You don’t use colour in these works.

“Not in this show. I mean I love colour and I’m using it in the Illuminated River and I have different paths through my work. I was interested in keeping it monochromatic in this case to really focus attention on the sequencing and the programming aspect to it.”

Southwark Bridge, part of Illuminated River, 2019

You mention Illuminated River. You’ve done four bridges and you have 10 more to go. How do you decide what patterns and sequences to take? I know that some of your past work has taken into consideration some of the character of the environment around your installation, are you trying to do that in this case or are you simply choosing 14 different computations?
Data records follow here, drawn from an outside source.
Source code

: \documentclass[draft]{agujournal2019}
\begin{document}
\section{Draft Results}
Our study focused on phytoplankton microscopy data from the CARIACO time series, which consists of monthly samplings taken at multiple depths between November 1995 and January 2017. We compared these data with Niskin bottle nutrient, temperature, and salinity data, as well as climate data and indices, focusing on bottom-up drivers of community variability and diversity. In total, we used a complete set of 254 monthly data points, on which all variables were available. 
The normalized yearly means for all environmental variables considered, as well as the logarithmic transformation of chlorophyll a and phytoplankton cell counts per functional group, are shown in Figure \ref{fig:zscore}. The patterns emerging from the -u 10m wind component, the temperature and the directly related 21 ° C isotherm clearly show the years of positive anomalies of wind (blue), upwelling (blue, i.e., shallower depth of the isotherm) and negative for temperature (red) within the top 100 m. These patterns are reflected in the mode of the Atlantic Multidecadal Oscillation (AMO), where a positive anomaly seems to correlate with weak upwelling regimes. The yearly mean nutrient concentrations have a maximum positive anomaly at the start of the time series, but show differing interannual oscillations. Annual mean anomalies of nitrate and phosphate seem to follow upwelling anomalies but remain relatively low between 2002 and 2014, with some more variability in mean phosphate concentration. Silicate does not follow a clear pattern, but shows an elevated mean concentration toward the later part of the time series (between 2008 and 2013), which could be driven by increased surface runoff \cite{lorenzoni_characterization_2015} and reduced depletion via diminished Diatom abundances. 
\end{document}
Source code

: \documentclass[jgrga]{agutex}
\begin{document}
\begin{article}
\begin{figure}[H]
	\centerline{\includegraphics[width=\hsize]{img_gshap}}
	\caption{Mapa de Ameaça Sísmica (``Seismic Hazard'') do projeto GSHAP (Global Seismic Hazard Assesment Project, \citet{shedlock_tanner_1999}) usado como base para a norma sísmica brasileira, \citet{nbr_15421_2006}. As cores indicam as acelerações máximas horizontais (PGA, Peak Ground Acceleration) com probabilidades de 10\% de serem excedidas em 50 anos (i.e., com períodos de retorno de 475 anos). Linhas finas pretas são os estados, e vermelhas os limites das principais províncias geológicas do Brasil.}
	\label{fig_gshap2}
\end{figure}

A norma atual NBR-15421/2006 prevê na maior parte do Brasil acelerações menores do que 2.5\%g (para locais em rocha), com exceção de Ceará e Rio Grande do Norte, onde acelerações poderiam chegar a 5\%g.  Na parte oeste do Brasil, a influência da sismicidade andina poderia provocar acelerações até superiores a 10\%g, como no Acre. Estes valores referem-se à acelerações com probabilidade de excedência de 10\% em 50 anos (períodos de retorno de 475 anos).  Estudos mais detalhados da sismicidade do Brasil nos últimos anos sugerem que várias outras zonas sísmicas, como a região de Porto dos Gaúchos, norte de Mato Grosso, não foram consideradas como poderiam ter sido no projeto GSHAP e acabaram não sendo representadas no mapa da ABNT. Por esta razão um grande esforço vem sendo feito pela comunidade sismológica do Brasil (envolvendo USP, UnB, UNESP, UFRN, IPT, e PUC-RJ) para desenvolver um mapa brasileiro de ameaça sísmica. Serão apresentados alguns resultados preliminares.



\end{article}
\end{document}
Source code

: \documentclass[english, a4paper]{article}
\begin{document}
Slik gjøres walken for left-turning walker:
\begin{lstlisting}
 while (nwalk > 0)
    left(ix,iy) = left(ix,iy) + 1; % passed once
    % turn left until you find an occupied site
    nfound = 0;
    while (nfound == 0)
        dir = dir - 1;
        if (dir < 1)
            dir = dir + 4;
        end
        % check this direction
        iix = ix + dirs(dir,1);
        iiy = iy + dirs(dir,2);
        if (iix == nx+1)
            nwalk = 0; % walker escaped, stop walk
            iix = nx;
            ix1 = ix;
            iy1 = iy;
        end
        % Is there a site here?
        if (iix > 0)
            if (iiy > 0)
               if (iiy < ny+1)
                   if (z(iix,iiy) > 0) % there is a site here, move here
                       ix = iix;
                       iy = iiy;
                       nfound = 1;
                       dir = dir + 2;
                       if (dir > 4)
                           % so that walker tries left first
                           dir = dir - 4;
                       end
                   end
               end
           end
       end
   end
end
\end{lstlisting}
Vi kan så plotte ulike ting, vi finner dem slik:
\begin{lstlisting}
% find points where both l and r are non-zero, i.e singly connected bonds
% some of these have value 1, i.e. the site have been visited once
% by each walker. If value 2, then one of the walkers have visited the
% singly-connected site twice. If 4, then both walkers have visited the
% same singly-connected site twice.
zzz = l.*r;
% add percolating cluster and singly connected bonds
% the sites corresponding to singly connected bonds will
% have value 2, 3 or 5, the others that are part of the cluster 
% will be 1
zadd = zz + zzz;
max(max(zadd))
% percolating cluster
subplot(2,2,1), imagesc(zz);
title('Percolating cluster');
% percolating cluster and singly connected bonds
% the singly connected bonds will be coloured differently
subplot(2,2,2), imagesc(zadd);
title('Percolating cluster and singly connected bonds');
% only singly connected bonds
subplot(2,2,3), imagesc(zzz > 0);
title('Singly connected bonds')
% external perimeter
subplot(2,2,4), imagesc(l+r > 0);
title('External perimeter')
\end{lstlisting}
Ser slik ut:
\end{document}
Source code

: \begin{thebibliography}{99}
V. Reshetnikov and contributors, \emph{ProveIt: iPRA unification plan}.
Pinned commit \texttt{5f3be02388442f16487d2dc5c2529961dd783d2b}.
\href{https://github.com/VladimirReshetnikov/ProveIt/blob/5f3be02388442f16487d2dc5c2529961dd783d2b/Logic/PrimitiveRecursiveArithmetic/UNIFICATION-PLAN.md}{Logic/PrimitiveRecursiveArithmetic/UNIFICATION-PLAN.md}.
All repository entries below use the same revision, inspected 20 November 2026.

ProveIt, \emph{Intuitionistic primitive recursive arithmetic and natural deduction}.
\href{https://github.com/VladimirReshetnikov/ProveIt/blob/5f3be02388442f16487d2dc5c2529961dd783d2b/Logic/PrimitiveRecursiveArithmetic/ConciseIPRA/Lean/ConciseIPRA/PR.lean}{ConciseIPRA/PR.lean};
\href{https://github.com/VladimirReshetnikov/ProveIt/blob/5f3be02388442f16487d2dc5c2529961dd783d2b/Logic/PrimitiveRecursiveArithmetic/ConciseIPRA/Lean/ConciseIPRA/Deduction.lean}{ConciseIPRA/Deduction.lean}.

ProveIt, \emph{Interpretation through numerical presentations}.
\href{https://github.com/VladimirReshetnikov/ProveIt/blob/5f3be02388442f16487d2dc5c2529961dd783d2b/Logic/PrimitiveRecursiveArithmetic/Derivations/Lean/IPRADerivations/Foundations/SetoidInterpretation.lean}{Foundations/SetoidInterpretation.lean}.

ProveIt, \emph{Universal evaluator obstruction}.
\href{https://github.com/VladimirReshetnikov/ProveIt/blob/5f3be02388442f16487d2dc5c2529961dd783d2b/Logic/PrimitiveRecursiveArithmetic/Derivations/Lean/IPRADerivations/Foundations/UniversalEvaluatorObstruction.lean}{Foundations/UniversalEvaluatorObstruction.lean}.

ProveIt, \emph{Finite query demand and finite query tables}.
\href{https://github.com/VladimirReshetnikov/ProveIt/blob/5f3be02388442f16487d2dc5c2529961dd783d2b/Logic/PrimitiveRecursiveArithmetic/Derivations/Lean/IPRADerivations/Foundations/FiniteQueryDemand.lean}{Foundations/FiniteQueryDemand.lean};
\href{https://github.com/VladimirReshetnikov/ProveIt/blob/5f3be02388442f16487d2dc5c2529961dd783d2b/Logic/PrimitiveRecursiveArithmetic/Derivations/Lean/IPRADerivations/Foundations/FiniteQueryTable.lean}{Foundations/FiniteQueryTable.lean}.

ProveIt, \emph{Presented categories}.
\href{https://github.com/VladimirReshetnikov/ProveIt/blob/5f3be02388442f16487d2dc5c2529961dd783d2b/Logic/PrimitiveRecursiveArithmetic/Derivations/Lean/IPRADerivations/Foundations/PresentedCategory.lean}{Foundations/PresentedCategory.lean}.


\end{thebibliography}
“For me it’s about spending time on site. I’ve spent night after night on the banks of the Thames looking at the bridges and the river and the atmosphere and responding to the site. All the movement is inspired by the kinetic activity that is occurring, primarily the Thames itself which rises and falls five metres twice a day like it’s almost a living thing. It’s quite extraordinary to spend time with and the movement of traffic. There’s so much happening in the centre of the city. So all of those things factor in some way. I’m not being very literal about it either. I’m not using sensors or any video to take data and display it which is all possible, but I find that not interesting over the long term. It has to add up to more than that. So, in a tech context I describe myself as a sensor. The heart is a sensor, certain things pass through and certain things don’t, certain selections are made. That’s my interpretation of it. And when you’re sitting in front of it you start to see these echoes and these moments in which a movement of light suddenly aligns with a bus that’s moving by. So you have that connection, for the brain can’t help but recognise patterns so you put those things together. So it’s not literally connected but you start to see these couplings but it’s a loose coupling and it’s sort of slippery but I think that it does really create something that changes the perception of the bridges and highlights the beauty of what’s there and feels appropriate to the site.”  

You can see Leo Villareal’s exhibition at Pace Gallery, 6 Burlington Gardens, London until 18 January 2020.